▶ ACTIVITY:
All entries are to be transcribed exactly. Pictures are not part of the copy.

Plain-text document sources
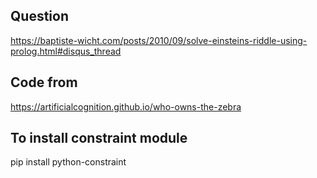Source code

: ## Question
https://baptiste-wicht.com/posts/2010/09/solve-einsteins-riddle-using-prolog.html#disqus_thread

## Code from
https://artificialcognition.github.io/who-owns-the-zebra

## To install constraint module
pip install python-constraint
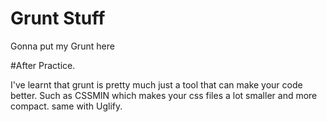 # Grunt Stuff

Gonna put my Grunt here

#After Practice.

I've learnt that grunt is pretty much just a tool that can make your code better.
Such as CSSMIN which makes your css files a lot smaller and more compact.
same with Uglify.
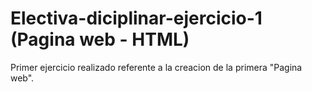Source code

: # Electiva-diciplinar-ejercicio-1 (Pagina web - HTML)
Primer ejercicio realizado referente a la creacion de la primera "Pagina web".
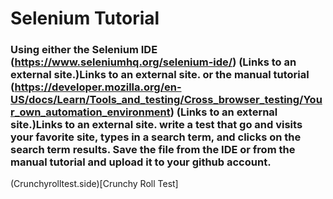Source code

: # Selenium Tutorial
### Using either the Selenium IDE (https://www.seleniumhq.org/selenium-ide/) (Links to an external site.)Links to an external site. or the manual tutorial (https://developer.mozilla.org/en-US/docs/Learn/Tools_and_testing/Cross_browser_testing/Your_own_automation_environment) (Links to an external site.)Links to an external site. write a test that go and visits your favorite site, types in a search term, and clicks on the search term results. Save the file from the IDE or from the manual tutorial and upload it to your github account.
(Crunchyrolltest.side)[Crunchy Roll Test]
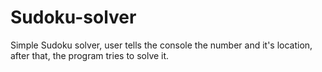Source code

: # Sudoku-solver
Simple Sudoku solver, user tells the console the number and it's location, after that, the program tries to solve it.
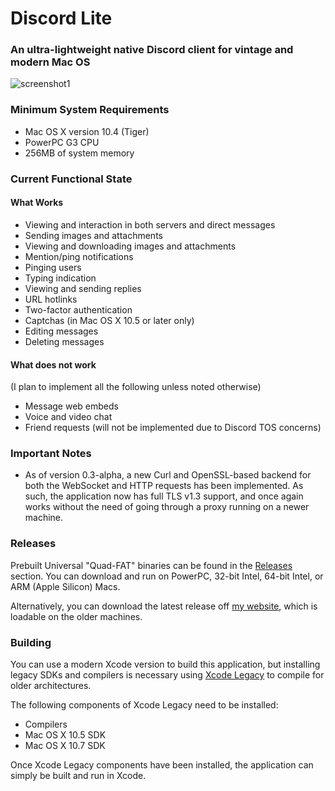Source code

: # Discord Lite

### An ultra-lightweight native Discord client for vintage and modern Mac OS

![screenshot1](https://raw.githubusercontent.com/dosdude1/discord-lite/master/res/screenshot1.png)

### Minimum System Requirements

- Mac OS X version 10.4 (Tiger)
- PowerPC G3 CPU
- 256MB of system memory


### Current Functional State

#### What Works

- Viewing and interaction in both servers and direct messages
- Sending images and attachments
- Viewing and downloading images and attachments
- Mention/ping notifications
- Pinging users
- Typing indication
- Viewing and sending replies
- URL hotlinks
- Two-factor authentication
- Captchas (in Mac OS X 10.5 or later only)
- Editing messages
- Deleting messages


#### What does not work

(I plan to implement all the following unless noted otherwise)

- Message web embeds
- Voice and video chat
- Friend requests (will not be implemented due to Discord TOS concerns)


### Important Notes

- As of version 0.3-alpha, a new Curl and OpenSSL-based backend for both the WebSocket and HTTP requests has been implemented. As such, the application now has full TLS v1.3 support, and once again works without the need of going through a proxy running on a newer machine.


### Releases

Prebuilt Universal "Quad-FAT" binaries can be found in the [Releases](https://github.com/dosdude1/discord-lite/releases) section. You can download and run on PowerPC, 32-bit Intel, 64-bit Intel, or ARM (Apple Silicon) Macs.

Alternatively, you can download the latest release off [my website](http://dosdude1.com/apps/Discord%20Lite.dmg), which is loadable on the older machines.


### Building

You can use a modern Xcode version to build this application, but installing legacy SDKs and compilers is necessary using [Xcode Legacy](https://github.com/devernay/xcodelegacy) to compile for older architectures.

The following components of Xcode Legacy need to be installed:

- Compilers
- Mac OS X 10.5 SDK
- Mac OS X 10.7 SDK

Once Xcode Legacy components have been installed, the application can simply be built and run in Xcode.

▶ RESPONSE BOX:
Source code

: ## Question
https://baptiste-wicht.com/posts/2010/09/solve-einsteins-riddle-using-prolog.html#disqus_thread

## Code from
https://artificialcognition.github.io/who-owns-the-zebra

## To install constraint module
pip install python-constraint
 # Grunt Stuff

Gonna put my Grunt here

#After Practice.

I've learnt that grunt is pretty much just a tool that can make your code better.
Such as CSSMIN which makes your css files a lot smaller and more compact.
same with Uglify.
Source code

: # Electiva-diciplinar-ejercicio-1 (Pagina web - HTML)
Primer ejercicio realizado referente a la creacion de la primera "Pagina web".
Source code

: # Selenium Tutorial
### Using either the Selenium IDE (https://www.seleniumhq.org/selenium-ide/) (Links to an external site.)Links to an external site. or the manual tutorial (https://developer.mozilla.org/en-US/docs/Learn/Tools_and_testing/Cross_browser_testing/Your_own_automation_environment) (Links to an external site.)Links to an external site. write a test that go and visits your favorite site, types in a search term, and clicks on the search term results. Save the file from the IDE or from the manual tutorial and upload it to your github account.
(Crunchyrolltest.side)[Crunchy Roll Test]
Source code

: # Sudoku-solver
Simple Sudoku solver, user tells the console the number and it's location, after that, the program tries to solve it.
Source code

: # Discord Lite

### An ultra-lightweight native Discord client for vintage and modern Mac OS

![screenshot1](https://raw.githubusercontent.com/dosdude1/discord-lite/master/res/screenshot1.png)

### Minimum System Requirements

- Mac OS X version 10.4 (Tiger)
- PowerPC G3 CPU
- 256MB of system memory


### Current Functional State

#### What Works

- Viewing and interaction in both servers and direct messages
- Sending images and attachments
- Viewing and downloading images and attachments
- Mention/ping notifications
- Pinging users
- Typing indication
- Viewing and sending replies
- URL hotlinks
- Two-factor authentication
- Captchas (in Mac OS X 10.5 or later only)
- Editing messages
- Deleting messages


#### What does not work

(I plan to implement all the following unless noted otherwise)

- Message web embeds
- Voice and video chat
- Friend requests (will not be implemented due to Discord TOS concerns)


### Important Notes

- As of version 0.3-alpha, a new Curl and OpenSSL-based backend for both the WebSocket and HTTP requests has been implemented. As such, the application now has full TLS v1.3 support, and once again works without the need of going through a proxy running on a newer machine.


### Releases

Prebuilt Universal "Quad-FAT" binaries can be found in the [Releases](https://github.com/dosdude1/discord-lite/releases) section. You can download and run on PowerPC, 32-bit Intel, 64-bit Intel, or ARM (Apple Silicon) Macs.

Alternatively, you can download the latest release off [my website](http://dosdude1.com/apps/Discord%20Lite.dmg), which is loadable on the older machines.


### Building

You can use a modern Xcode version to build this application, but installing legacy SDKs and compilers is necessary using [Xcode Legacy](https://github.com/devernay/xcodelegacy) to compile for older architectures.

The following components of Xcode Legacy need to be installed:

- Compilers
- Mac OS X 10.5 SDK
- Mac OS X 10.7 SDK

Once Xcode Legacy components have been installed, the application can simply be built and run in Xcode.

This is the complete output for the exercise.